Exercise requirements → Return each line of the data below unchanged, please.

Source material Block Start

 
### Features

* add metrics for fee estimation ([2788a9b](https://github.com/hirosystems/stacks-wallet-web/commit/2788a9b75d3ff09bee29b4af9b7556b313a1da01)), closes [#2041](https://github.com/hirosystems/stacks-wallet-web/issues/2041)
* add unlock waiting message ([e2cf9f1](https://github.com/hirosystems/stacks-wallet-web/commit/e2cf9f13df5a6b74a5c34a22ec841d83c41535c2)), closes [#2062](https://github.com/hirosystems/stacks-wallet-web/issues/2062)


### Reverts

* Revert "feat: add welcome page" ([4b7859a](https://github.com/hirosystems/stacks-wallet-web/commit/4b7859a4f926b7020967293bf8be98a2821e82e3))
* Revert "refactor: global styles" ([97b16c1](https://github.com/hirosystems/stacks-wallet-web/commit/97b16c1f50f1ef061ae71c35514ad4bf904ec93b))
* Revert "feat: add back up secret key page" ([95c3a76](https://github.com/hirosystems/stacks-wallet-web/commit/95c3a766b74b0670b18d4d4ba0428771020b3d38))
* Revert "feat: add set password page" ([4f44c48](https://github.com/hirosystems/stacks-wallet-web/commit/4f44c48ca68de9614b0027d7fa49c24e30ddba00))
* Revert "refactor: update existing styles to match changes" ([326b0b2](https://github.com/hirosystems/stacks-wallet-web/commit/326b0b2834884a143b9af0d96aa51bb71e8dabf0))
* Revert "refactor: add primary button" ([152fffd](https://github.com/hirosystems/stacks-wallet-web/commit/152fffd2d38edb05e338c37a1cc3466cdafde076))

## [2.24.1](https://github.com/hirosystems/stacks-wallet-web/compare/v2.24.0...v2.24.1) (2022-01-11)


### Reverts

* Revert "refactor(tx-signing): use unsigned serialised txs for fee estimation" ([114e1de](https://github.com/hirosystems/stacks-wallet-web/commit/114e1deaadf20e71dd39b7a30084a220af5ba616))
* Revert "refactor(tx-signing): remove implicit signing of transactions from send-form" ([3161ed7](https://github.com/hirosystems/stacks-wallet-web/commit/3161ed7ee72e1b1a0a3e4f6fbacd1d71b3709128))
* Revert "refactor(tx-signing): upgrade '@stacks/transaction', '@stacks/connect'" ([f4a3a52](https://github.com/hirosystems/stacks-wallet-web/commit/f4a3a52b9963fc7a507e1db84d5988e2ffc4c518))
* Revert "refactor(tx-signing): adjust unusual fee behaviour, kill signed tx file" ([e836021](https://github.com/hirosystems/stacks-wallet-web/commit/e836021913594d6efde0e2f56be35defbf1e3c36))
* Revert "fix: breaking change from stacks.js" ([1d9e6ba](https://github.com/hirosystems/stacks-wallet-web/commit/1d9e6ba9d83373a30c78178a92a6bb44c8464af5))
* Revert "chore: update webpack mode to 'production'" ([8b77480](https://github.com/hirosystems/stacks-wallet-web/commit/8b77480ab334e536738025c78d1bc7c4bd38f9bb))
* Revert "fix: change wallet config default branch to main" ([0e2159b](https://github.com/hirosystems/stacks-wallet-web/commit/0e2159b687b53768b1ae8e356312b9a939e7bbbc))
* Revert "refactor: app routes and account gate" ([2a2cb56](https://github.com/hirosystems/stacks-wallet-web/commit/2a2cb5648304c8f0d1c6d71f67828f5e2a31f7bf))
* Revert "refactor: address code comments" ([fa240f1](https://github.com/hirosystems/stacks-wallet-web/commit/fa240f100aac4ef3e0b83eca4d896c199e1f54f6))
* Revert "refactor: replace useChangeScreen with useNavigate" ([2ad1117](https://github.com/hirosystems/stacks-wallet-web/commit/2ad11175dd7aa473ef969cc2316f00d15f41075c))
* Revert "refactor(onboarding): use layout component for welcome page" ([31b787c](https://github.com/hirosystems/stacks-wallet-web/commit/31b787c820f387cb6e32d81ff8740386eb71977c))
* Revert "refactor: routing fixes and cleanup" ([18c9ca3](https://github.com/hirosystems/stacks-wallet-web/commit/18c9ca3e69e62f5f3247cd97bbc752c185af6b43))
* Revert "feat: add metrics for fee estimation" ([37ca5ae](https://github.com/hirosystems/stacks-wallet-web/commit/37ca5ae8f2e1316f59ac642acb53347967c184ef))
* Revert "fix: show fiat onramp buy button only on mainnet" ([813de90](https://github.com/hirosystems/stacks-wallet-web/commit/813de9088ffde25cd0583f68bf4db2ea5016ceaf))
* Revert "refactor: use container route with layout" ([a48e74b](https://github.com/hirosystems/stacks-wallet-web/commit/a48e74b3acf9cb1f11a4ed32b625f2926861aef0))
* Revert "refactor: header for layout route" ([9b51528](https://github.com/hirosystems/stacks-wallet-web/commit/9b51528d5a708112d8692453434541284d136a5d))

Source material Block End

Exercise result →
### Features

* add metrics for fee estimation ([2788a9b](https://github.com/hirosystems/stacks-wallet-web/commit/2788a9b75d3ff09bee29b4af9b7556b313a1da01)), closes [#2041](https://github.com/hirosystems/stacks-wallet-web/issues/2041)
* add unlock waiting message ([e2cf9f1](https://github.com/hirosystems/stacks-wallet-web/commit/e2cf9f13df5a6b74a5c34a22ec841d83c41535c2)), closes [#2062](https://github.com/hirosystems/stacks-wallet-web/issues/2062)


### Reverts

* Revert "feat: add welcome page" ([4b7859a](https://github.com/hirosystems/stacks-wallet-web/commit/4b7859a4f926b7020967293bf8be98a2821e82e3))
* Revert "refactor: global styles" ([97b16c1](https://github.com/hirosystems/stacks-wallet-web/commit/97b16c1f50f1ef061ae71c35514ad4bf904ec93b))
* Revert "feat: add back up secret key page" ([95c3a76](https://github.com/hirosystems/stacks-wallet-web/commit/95c3a766b74b0670b18d4d4ba0428771020b3d38))
* Revert "feat: add set password page" ([4f44c48](https://github.com/hirosystems/stacks-wallet-web/commit/4f44c48ca68de9614b0027d7fa49c24e30ddba00))
* Revert "refactor: update existing styles to match changes" ([326b0b2](https://github.com/hirosystems/stacks-wallet-web/commit/326b0b2834884a143b9af0d96aa51bb71e8dabf0))
* Revert "refactor: add primary button" ([152fffd](https://github.com/hirosystems/stacks-wallet-web/commit/152fffd2d38edb05e338c37a1cc3466cdafde076))

## [2.24.1](https://github.com/hirosystems/stacks-wallet-web/compare/v2.24.0...v2.24.1) (2022-01-11)


### Reverts

* Revert "refactor(tx-signing): use unsigned serialised txs for fee estimation" ([114e1de](https://github.com/hirosystems/stacks-wallet-web/commit/114e1deaadf20e71dd39b7a30084a220af5ba616))
* Revert "refactor(tx-signing): remove implicit signing of transactions from send-form" ([3161ed7](https://github.com/hirosystems/stacks-wallet-web/commit/3161ed7ee72e1b1a0a3e4f6fbacd1d71b3709128))
* Revert "refactor(tx-signing): upgrade '@stacks/transaction', '@stacks/connect'" ([f4a3a52](https://github.com/hirosystems/stacks-wallet-web/commit/f4a3a52b9963fc7a507e1db84d5988e2ffc4c518))
* Revert "refactor(tx-signing): adjust unusual fee behaviour, kill signed tx file" ([e836021](https://github.com/hirosystems/stacks-wallet-web/commit/e836021913594d6efde0e2f56be35defbf1e3c36))
* Revert "fix: breaking change from stacks.js" ([1d9e6ba](https://github.com/hirosystems/stacks-wallet-web/commit/1d9e6ba9d83373a30c78178a92a6bb44c8464af5))
* Revert "chore: update webpack mode to 'production'" ([8b77480](https://github.com/hirosystems/stacks-wallet-web/commit/8b77480ab334e536738025c78d1bc7c4bd38f9bb))
* Revert "fix: change wallet config default branch to main" ([0e2159b](https://github.com/hirosystems/stacks-wallet-web/commit/0e2159b687b53768b1ae8e356312b9a939e7bbbc))
* Revert "refactor: app routes and account gate" ([2a2cb56](https://github.com/hirosystems/stacks-wallet-web/commit/2a2cb5648304c8f0d1c6d71f67828f5e2a31f7bf))
* Revert "refactor: address code comments" ([fa240f1](https://github.com/hirosystems/stacks-wallet-web/commit/fa240f100aac4ef3e0b83eca4d896c199e1f54f6))
* Revert "refactor: replace useChangeScreen with useNavigate" ([2ad1117](https://github.com/hirosystems/stacks-wallet-web/commit/2ad11175dd7aa473ef969cc2316f00d15f41075c))
* Revert "refactor(onboarding): use layout component for welcome page" ([31b787c](https://github.com/hirosystems/stacks-wallet-web/commit/31b787c820f387cb6e32d81ff8740386eb71977c))
* Revert "refactor: routing fixes and cleanup" ([18c9ca3](https://github.com/hirosystems/stacks-wallet-web/commit/18c9ca3e69e62f5f3247cd97bbc752c185af6b43))
* Revert "feat: add metrics for fee estimation" ([37ca5ae](https://github.com/hirosystems/stacks-wallet-web/commit/37ca5ae8f2e1316f59ac642acb53347967c184ef))
* Revert "fix: show fiat onramp buy button only on mainnet" ([813de90](https://github.com/hirosystems/stacks-wallet-web/commit/813de9088ffde25cd0583f68bf4db2ea5016ceaf))
* Revert "refactor: use container route with layout" ([a48e74b](https://github.com/hirosystems/stacks-wallet-web/commit/a48e74b3acf9cb1f11a4ed32b625f2926861aef0))
* Revert "refactor: header for layout route" ([9b51528](https://github.com/hirosystems/stacks-wallet-web/commit/9b51528d5a708112d8692453434541284d136a5d))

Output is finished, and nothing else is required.